Only the lines from the beginning of the entries through the one with "Default is 100." should be written out, please, exactly and without any pictures.

►

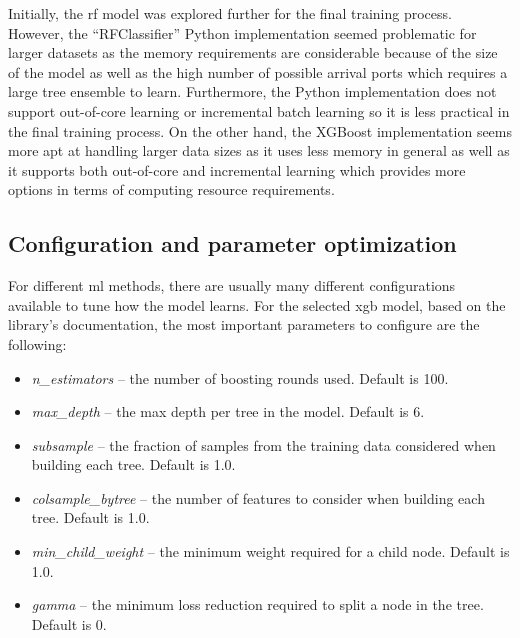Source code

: Initially, the \acrshort{rf} model was explored further for the final training process. However, the ``RFClassifier'' Python implementation seemed problematic for larger datasets as the memory requirements are considerable because of the size of the model as well as the high number of possible arrival ports which requires a large tree ensemble to learn. Furthermore, the Python implementation does not support out-of-core learning or incremental batch learning so it is less practical in the final training process. On the other hand, the XGBoost implementation seems more apt at handling larger data sizes as it uses less memory in general as well as it supports both out-of-core and incremental learning which provides more options in terms of computing resource requirements.

\subsection{Configuration and parameter optimization}

For different \acrshort{ml} methods, there are usually many different configurations available to tune how the model learns. For the selected \acrfull{xgb} model, based on the library's documentation, the most important parameters to configure are the following:

\begin{itemize}
    \item \textit{n\_estimators} -- the number of boosting rounds used. Default is 100.
    \item \textit{max\_depth} -- the max depth per tree in the model. Default is 6.
    \item \textit{subsample} -- the fraction of samples from the training data considered when building each tree. Default is 1.0.
    \item \textit{colsample\_bytree} -- the number of features to consider when building each tree. Default is 1.0.
    \item \textit{min\_child\_weight} -- the minimum weight required for a child node. Default is 1.0.
    \item \textit{gamma} -- the minimum loss reduction required to split a node in the tree. Default is 0.
\end{itemize}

◄

Your response:
Source code

: Initially, the \acrshort{rf} model was explored further for the final training process. However, the ``RFClassifier'' Python implementation seemed problematic for larger datasets as the memory requirements are considerable because of the size of the model as well as the high number of possible arrival ports which requires a large tree ensemble to learn. Furthermore, the Python implementation does not support out-of-core learning or incremental batch learning so it is less practical in the final training process. On the other hand, the XGBoost implementation seems more apt at handling larger data sizes as it uses less memory in general as well as it supports both out-of-core and incremental learning which provides more options in terms of computing resource requirements.

\subsection{Configuration and parameter optimization}

For different \acrshort{ml} methods, there are usually many different configurations available to tune how the model learns. For the selected \acrfull{xgb} model, based on the library's documentation, the most important parameters to configure are the following:

\begin{itemize}
    \item \textit{n\_estimators} -- the number of boosting rounds used. Default is 100.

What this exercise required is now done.